Introduction
Compression algorithms benefit from pre-processing, aka filtering, which makes data more compressible. Pre-processing printable Unicode text measurably improves the overall compression ratio, thereby providing a significant benefit to compression algorithms.
Pre-processing Unicode Text
Unicode text is characterized by a pattern, which can be visualized on a Hex editor as shown in Figure 1. A printable character follows each zero (non-printable) character. Thus, even-offset characters are printable characters, while odd-offset characters are zeroes.
48 00 65 00 6C 00 6C 00 6F 00 20 00 77 00 6F 00 H.e.l.l.o. .w.o.
72 00 6C 00 64 00 21 00 r.l.d.!.
Figure 1: Unicode Text
This understanding is useful for organizing textual data. Bytes at even and odd offsets could be presented sequentially. Placing printable characters before non-printable characters could result in a display shown in Figure 2.
48 65 6C 6C 6F 20 77 6F 72 6C 64 21 00 00 00 00 Hello world!....
00 00 00 00 00 00 00 00 ........
Figure 2: Pre-processed Unicode Text
Compression algorithms benefit from the better organization of data. Algorithms including the LZ (Lempel-Ziv) algorithm can find matches easily, for instance, while the zeroes are more compressible because the RLE (Run-Length Encoding) algorithm can be effectively applied on them.
Experimental Analysis
In this experiment, the efficiency of the pre-processor is tested using real-world and random data. Real-world data includes data from a Windows registry (.REG) file, while random data includes random printable characters. Both files have the same sizes. Six compression methods are applied to the original and pre-processed samples. Each method is manually set to the maximum compression ratio.
Real-world Data Results
Pre-processing contributes to varying degrees of compression improvements ranging from 3.72 percent to 43.87 percent as shown in Table 1. The RAR algorithm outperforms all the other algorithms for the pre-processed data. ZPAQ and ZIP:Deltate also achieve very good results. The 7z:LZMA algorithm is the most effective for the original data and still achieves good result for the pre-processed data.

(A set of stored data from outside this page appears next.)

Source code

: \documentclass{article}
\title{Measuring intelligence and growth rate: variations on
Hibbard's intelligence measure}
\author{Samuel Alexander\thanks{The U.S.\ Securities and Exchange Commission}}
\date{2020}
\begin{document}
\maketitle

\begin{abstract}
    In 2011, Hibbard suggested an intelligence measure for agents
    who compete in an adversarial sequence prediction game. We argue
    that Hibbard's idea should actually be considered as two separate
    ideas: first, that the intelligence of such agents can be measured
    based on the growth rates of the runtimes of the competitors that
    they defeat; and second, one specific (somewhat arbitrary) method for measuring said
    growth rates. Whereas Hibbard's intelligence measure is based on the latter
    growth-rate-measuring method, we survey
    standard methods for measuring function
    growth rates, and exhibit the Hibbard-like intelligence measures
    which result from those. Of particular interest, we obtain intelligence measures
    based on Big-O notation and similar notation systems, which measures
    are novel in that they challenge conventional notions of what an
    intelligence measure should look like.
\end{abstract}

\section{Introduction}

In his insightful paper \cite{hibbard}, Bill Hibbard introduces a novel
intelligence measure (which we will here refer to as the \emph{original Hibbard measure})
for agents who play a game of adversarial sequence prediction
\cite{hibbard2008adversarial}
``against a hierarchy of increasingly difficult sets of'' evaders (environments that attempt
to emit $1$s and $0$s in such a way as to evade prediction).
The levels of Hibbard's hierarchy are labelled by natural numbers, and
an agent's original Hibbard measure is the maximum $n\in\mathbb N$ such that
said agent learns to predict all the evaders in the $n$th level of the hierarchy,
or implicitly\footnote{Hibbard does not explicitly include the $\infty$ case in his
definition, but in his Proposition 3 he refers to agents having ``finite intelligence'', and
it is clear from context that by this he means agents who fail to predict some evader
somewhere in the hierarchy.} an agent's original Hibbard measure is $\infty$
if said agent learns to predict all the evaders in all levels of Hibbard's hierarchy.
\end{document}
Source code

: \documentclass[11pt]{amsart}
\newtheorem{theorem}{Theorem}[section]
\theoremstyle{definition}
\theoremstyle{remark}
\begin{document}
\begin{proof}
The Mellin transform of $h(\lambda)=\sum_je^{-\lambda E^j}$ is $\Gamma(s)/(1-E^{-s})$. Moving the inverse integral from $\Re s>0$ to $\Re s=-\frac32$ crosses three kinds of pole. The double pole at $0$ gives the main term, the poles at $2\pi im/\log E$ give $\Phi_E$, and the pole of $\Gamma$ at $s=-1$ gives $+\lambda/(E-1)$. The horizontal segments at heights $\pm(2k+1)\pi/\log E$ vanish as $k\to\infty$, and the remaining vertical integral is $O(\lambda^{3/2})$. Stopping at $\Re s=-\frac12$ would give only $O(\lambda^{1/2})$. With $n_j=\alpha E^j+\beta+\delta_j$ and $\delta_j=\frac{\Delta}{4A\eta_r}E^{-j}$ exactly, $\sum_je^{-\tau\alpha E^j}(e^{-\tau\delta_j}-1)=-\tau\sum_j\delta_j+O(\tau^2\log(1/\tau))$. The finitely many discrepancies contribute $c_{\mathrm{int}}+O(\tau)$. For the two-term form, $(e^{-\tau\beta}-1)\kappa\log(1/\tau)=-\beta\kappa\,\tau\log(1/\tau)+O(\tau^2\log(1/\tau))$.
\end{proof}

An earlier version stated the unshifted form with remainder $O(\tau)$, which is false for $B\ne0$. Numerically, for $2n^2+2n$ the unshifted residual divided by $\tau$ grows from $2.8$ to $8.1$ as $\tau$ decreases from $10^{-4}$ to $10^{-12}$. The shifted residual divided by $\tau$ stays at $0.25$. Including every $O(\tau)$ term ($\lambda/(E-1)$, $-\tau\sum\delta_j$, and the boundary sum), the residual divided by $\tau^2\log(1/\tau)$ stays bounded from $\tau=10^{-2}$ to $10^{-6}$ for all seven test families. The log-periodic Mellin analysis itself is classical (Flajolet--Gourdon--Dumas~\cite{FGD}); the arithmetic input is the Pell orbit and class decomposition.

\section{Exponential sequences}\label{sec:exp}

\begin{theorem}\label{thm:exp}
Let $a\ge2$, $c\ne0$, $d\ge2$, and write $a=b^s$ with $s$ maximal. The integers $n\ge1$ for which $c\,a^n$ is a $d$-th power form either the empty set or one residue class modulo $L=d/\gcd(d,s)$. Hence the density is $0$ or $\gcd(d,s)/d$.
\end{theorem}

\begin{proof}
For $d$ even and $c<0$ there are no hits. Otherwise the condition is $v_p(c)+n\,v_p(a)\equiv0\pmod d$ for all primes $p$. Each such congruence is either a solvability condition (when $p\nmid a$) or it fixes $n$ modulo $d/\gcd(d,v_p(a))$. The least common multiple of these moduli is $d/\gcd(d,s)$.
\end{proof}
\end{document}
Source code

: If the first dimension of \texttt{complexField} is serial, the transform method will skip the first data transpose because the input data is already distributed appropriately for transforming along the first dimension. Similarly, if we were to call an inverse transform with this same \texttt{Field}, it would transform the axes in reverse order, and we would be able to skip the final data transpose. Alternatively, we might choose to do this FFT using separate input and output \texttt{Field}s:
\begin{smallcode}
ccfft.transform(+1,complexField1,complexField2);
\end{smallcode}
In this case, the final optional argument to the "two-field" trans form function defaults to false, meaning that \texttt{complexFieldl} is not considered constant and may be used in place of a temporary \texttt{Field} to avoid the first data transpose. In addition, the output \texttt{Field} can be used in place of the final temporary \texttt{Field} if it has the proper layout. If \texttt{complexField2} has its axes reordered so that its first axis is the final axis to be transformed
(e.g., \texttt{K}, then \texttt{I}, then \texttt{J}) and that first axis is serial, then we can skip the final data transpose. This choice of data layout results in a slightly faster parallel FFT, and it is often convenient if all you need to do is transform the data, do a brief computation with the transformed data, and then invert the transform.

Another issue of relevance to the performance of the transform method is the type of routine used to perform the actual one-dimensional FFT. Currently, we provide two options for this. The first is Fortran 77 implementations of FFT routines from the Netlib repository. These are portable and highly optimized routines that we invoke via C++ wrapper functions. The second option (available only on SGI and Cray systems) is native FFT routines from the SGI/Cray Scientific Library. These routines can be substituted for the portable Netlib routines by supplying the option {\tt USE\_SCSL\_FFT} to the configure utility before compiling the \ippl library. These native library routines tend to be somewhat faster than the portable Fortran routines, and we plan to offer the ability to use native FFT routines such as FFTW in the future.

Table 1: Real-world Data Results | |||||||
Uncompressed | ZIP:Deflate | BZip2 | 7z:PPMd | 7z:LZMA | RAR | ZPAQ | |
---|---|---|---|---|---|---|---|
Original | 82,097,412 | 2,923,818 | 1,926,411 | 1,607,819 | 1,116,793 | 2,080,856 | 1,205,937 |
Pre-processed | 82,097,412 | 2,328,555 | 1,854,655 | 1,469,189 | 1,007,911 | 1,167,924 | 694,266 |
Gain | 20.36% | 3.72% | 8.62% | 9.75% | 43.87% | 42.43% |
Random Data Results
Findings for the random data show that ZIP and RAR achieve 16.4 percent and 11.53 percent respectively, while the pre-processor for BZip2 and ZPAQ provide negligible improvements.
Table 2: Random Data Results | |||||||
Uncompressed | ZIP:Deflate | BZip2 | 7z:PPMd | 7z:LZMA | RAR | ZPAQ | |
---|---|---|---|---|---|---|---|
Original | 82,097,412 | 40,812,580 | 33,951,889 | 34,784,486 | 35,666,811 | 38,877,871 | 33,679,718 |
Pre-processed | 82,097,412 | 34,102,961 | 33,947,916 | 34,593,752 | 34,268,387 | 34,394,031 | 33,661,096 |
Gain | 16.4% | 0.01% | 0.55% | 3.92% | 11.53% | 0.06% |
Conclusion
The experiment provides conclusive evidence for the benefits of pre-processing printable Unicode text, which makes the data better organized and improves the overall compression ratio.